Efficacy and Safety of 0.01%, 0.03%, and 0.05% Atropine Eye Drops in Reducing Myopia Progression

The primary objective is to evaluate and compare the effectiveness of the three atropine concentrations in slowing myopia progression and to assess their safety profiles. The independent variable is the concentration of atropine eye drops, while the dependent variables include changes in SER and AL. Safety outcomes include the frequency and severity of ocular side effects such as photophobia, irritation, near blur, and pupillary dilatation, as well as systemic side effects including dry mouth, flushing, and tachycardia.

This prospective randomized open-label blinded endpoint (PROBE) trial will be conducted at the Department of Ophthalmology, Khyber Teaching Hospital, Peshawar, after approval from the Ethical Review Board of Khyber Medical College. The study duration will extend from June 2024 to December 2026. Written informed consent will be obtained from parents or guardians prior to enrollment.

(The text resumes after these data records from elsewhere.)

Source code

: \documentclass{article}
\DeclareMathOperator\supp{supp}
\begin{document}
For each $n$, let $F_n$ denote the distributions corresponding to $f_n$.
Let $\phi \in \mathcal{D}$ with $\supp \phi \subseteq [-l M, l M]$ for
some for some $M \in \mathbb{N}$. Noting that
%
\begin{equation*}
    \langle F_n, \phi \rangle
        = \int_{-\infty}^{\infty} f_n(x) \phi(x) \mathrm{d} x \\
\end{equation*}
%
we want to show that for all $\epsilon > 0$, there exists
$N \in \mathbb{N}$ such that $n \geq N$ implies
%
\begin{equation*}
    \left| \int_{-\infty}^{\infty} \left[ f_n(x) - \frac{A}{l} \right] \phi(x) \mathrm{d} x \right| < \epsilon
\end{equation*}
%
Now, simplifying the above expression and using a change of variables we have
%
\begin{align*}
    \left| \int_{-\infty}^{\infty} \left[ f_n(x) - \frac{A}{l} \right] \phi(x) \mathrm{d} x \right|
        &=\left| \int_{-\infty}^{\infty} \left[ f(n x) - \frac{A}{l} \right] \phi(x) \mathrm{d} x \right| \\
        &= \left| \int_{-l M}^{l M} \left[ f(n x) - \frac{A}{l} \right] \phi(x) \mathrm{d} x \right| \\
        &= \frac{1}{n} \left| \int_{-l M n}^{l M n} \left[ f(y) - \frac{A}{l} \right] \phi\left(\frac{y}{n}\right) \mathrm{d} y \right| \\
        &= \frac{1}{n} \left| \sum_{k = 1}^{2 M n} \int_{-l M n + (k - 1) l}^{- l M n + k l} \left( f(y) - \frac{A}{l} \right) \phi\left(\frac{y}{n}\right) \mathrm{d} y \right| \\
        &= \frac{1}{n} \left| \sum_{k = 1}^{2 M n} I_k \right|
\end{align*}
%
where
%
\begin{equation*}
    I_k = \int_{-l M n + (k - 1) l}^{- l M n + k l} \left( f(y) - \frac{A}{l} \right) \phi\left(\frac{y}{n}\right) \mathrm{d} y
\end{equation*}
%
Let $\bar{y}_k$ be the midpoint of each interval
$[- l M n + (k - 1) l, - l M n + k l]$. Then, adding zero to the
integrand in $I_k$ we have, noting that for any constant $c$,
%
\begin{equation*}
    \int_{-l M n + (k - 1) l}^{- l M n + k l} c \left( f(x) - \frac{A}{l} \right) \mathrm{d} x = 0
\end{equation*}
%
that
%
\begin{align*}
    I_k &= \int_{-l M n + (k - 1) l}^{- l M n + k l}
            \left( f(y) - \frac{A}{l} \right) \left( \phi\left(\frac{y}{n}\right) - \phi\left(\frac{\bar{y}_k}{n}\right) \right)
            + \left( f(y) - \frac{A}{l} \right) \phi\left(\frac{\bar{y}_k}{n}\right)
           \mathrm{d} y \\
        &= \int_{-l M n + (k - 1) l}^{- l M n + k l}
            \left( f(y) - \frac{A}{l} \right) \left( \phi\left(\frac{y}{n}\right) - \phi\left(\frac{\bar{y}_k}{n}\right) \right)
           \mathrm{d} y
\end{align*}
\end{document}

Children aged 6-18 years with myopia ranging from -1.00 to -6.00 diopters will be recruited through pediatric ophthalmology and optometry outpatient services using consecutive non-probability sampling. Participants will undergo baseline ophthalmic assessment, including cycloplegic autorefraction, SER calculation, axial length measurement using Zeiss IOL Master, keratometry readings, best-corrected visual acuity assessment, and anterior and posterior segment examination. Demographic details such as age and gender will also be recorded.

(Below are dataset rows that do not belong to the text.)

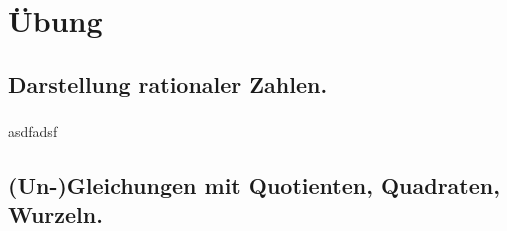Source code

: \documentclass[headsepline,headings=onelinechapter,chapterprefix=false]{scrreprt}
\begin{document}
\chapter{Übung}
\section{Darstellung rationaler Zahlen.}
\subsection{}
asdfadsf
\section{(Un-)Gleichungen mit Quotienten, Quadraten, Wurzeln.}
\end{document}
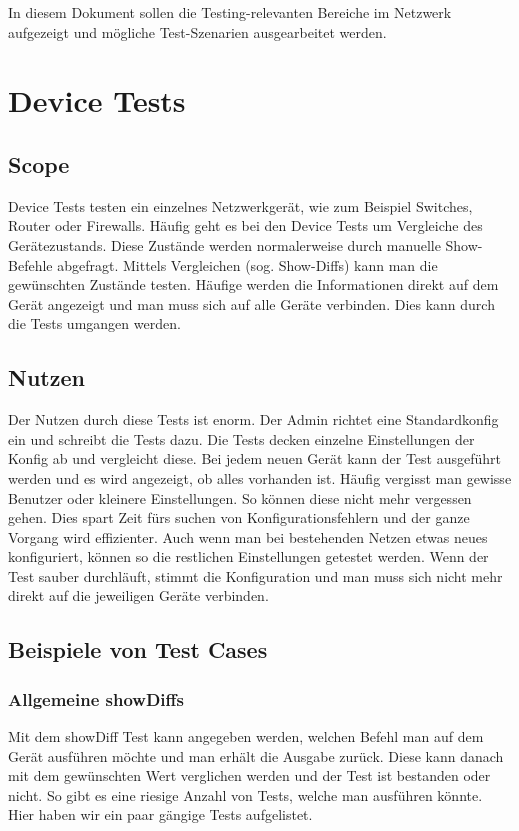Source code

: \documentclass[a4,12pt]{scrartcl}
\begin{document}
\noindent In diesem Dokument sollen die Testing-relevanten Bereiche im Netzwerk aufgezeigt und mögliche Test-Szenarien ausgearbeitet werden.
\newpage
\section{Device Tests}
\subsection{Scope}
Device Tests testen ein einzelnes Netzwerkgerät, wie zum Beispiel Switches, Router oder Firewalls. Häufig geht es bei den Device Tests um Vergleiche des Gerätezustands. Diese Zustände werden normalerweise durch manuelle Show-Befehle abgefragt. Mittels Vergleichen (sog. Show-Diffs) kann man die gewünschten Zustände testen. \newline\newline
Häufige werden die Informationen direkt auf dem Gerät angezeigt und man muss sich auf alle Geräte verbinden. Dies kann durch die Tests umgangen werden. 
\subsection{Nutzen}
Der Nutzen durch diese Tests ist enorm. Der Admin richtet eine Standardkonfig ein und schreibt die Tests dazu. Die Tests decken einzelne Einstellungen der Konfig ab und vergleicht diese. Bei jedem neuen Gerät kann der Test ausgeführt werden und es wird angezeigt, ob alles vorhanden ist. Häufig vergisst man gewisse Benutzer oder kleinere Einstellungen. So können diese nicht mehr vergessen gehen.\newline\newline
Dies spart Zeit fürs suchen von Konfigurationsfehlern und der ganze Vorgang wird effizienter. Auch wenn man bei bestehenden Netzen etwas neues konfiguriert, können so die restlichen Einstellungen getestet werden. Wenn der Test sauber durchläuft, stimmt die Konfiguration und man muss sich nicht mehr direkt auf die jeweiligen Geräte verbinden. 
\subsection{Beispiele von Test Cases}
\subsubsection{Allgemeine showDiffs}
Mit dem showDiff Test kann angegeben werden, welchen Befehl man auf dem Gerät ausführen möchte und man erhält die Ausgabe zurück. Diese kann danach mit dem gewünschten Wert verglichen werden und der Test ist bestanden oder nicht.
So gibt es eine riesige Anzahl von Tests, welche man ausführen könnte. Hier haben wir ein paar gängige Tests aufgelistet.
\end{document}
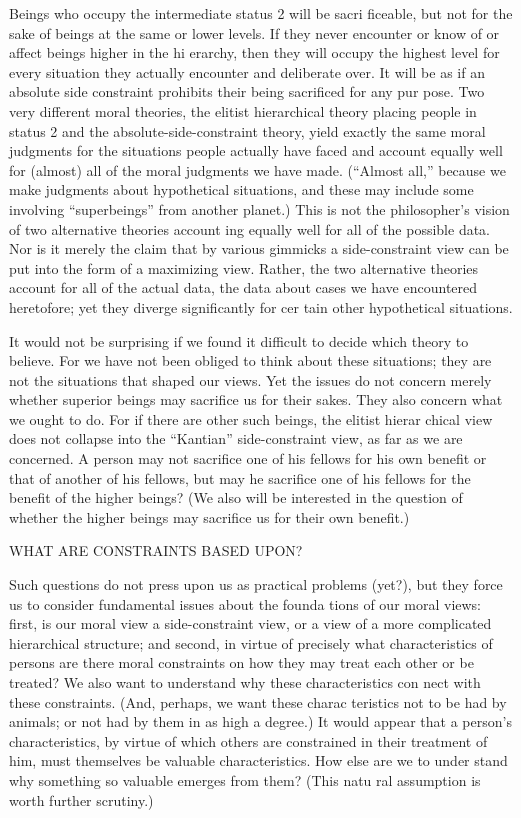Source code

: \documentclass[11pt,openany]{book}
\begin{document}
Beings who occupy the intermediate status 2 will be sacri ficeable, but not for the sake of beings at the same or lower levels. If they never encounter or know of or affect beings higher in the hi erarchy, then they will occupy the highest level for every situation they actually encounter and deliberate over. It will be as if an absolute side constraint prohibits their being sacrificed for any pur pose. Two very different moral theories, the elitist hierarchical theory placing people in status 2 and the absolute-side-constraint theory, yield exactly the same moral judgments for the situations people actually have faced and account equally well for (almost) all of the moral judgments we have made. (``Almost all,'' because we make judgments about hypothetical situations, and these may include some involving ``superbeings'' from another planet.) This is not the philosopher's vision of two alternative theories account ing equally well for all of the possible data. Nor is it merely the claim that by various gimmicks a side-constraint view can be put into the form of a maximizing view. Rather, the two alternative theories account for all of the actual data, the data about cases we have encountered heretofore; yet they diverge significantly for cer tain other hypothetical situations. 

It would not be surprising if we found it difficult to decide which theory to believe. For we have not been obliged to think about these situations; they are not the situations that shaped our views. Yet the issues do not concern merely whether superior beings may sacrifice us for their sakes. They also concern what we ought to do. For if there are other such beings, the elitist hierar chical view does not collapse into the ``Kantian'' side-constraint view, as far as we are concerned. A person may not sacrifice one of his fellows for his own benefit or that of another of his fellows, but may he sacrifice one of his fellows for the benefit of the higher beings? (We also will be interested in the question of whether the higher beings may sacrifice us for their own benefit.) 

WHAT ARE CONSTRAINTS BASED UPON? 

Such questions do not press upon us as practical problems (yet?), but they force us to consider fundamental issues about the founda tions of our moral views: first, is our moral view a side-constraint view, or a view of a more complicated hierarchical structure; and second, in virtue of precisely what characteristics of persons are there moral constraints on how they may treat each other or be treated? We also want to understand why these characteristics con nect with these constraints. (And, perhaps, we want these charac teristics not to be had by animals; or not had by them in as high a degree.) It would appear that a person's characteristics, by virtue of which others are constrained in their treatment of him, must themselves be valuable characteristics. How else are we to under stand why something so valuable emerges from them? (This natu ral assumption is worth further scrutiny.) 
\end{document}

Participants will be randomly allocated in a 1:1:1 ratio into three treatment groups using block randomization with allocation concealment. Group A will receive 0.01% atropine eye drops, Group B will receive 0.03% atropine, and Group C will receive 0.05% atropine, administered once daily at bedtime throughout the study period.

Follow-up visits will occur at baseline, 4 months, 8 months, 12 months, and 18 months. At each visit, SER, AL, keratometry readings, visual acuity, treatment adherence, and adverse events will be assessed. The primary outcomes will be changes in SER and axial length over 18 months, while secondary outcomes will include the frequency and type of ocular and systemic adverse effects associated with each atropine concentration.

Children with a history of ocular trauma or surgery, recent use of other myopia control interventions, or known atropine allergy will be excluded. The calculated sample size is 95 participants, distributed approximately equally among the three groups.

Statistical analysis will be performed using linear mixed-effects models to compare mean changes in SER and AL over time between groups while accounting for repeated measurements. Post hoc pairwise comparisons with Bonferroni correction will be applied when appropriate. Safety outcomes will be analyzed using chi-square or Fisher's exact tests. Multivariate regression analysis will also be performed to adjust for potential confounding variables such as age, baseline refractive error, axial length, and parental myopia.

This study is expected to provide locally relevant evidence regarding the most effective and safest low-dose atropine concentration for myopia control in Pakistani children and may contribute to future clinical guidelines for pediatric myopia management.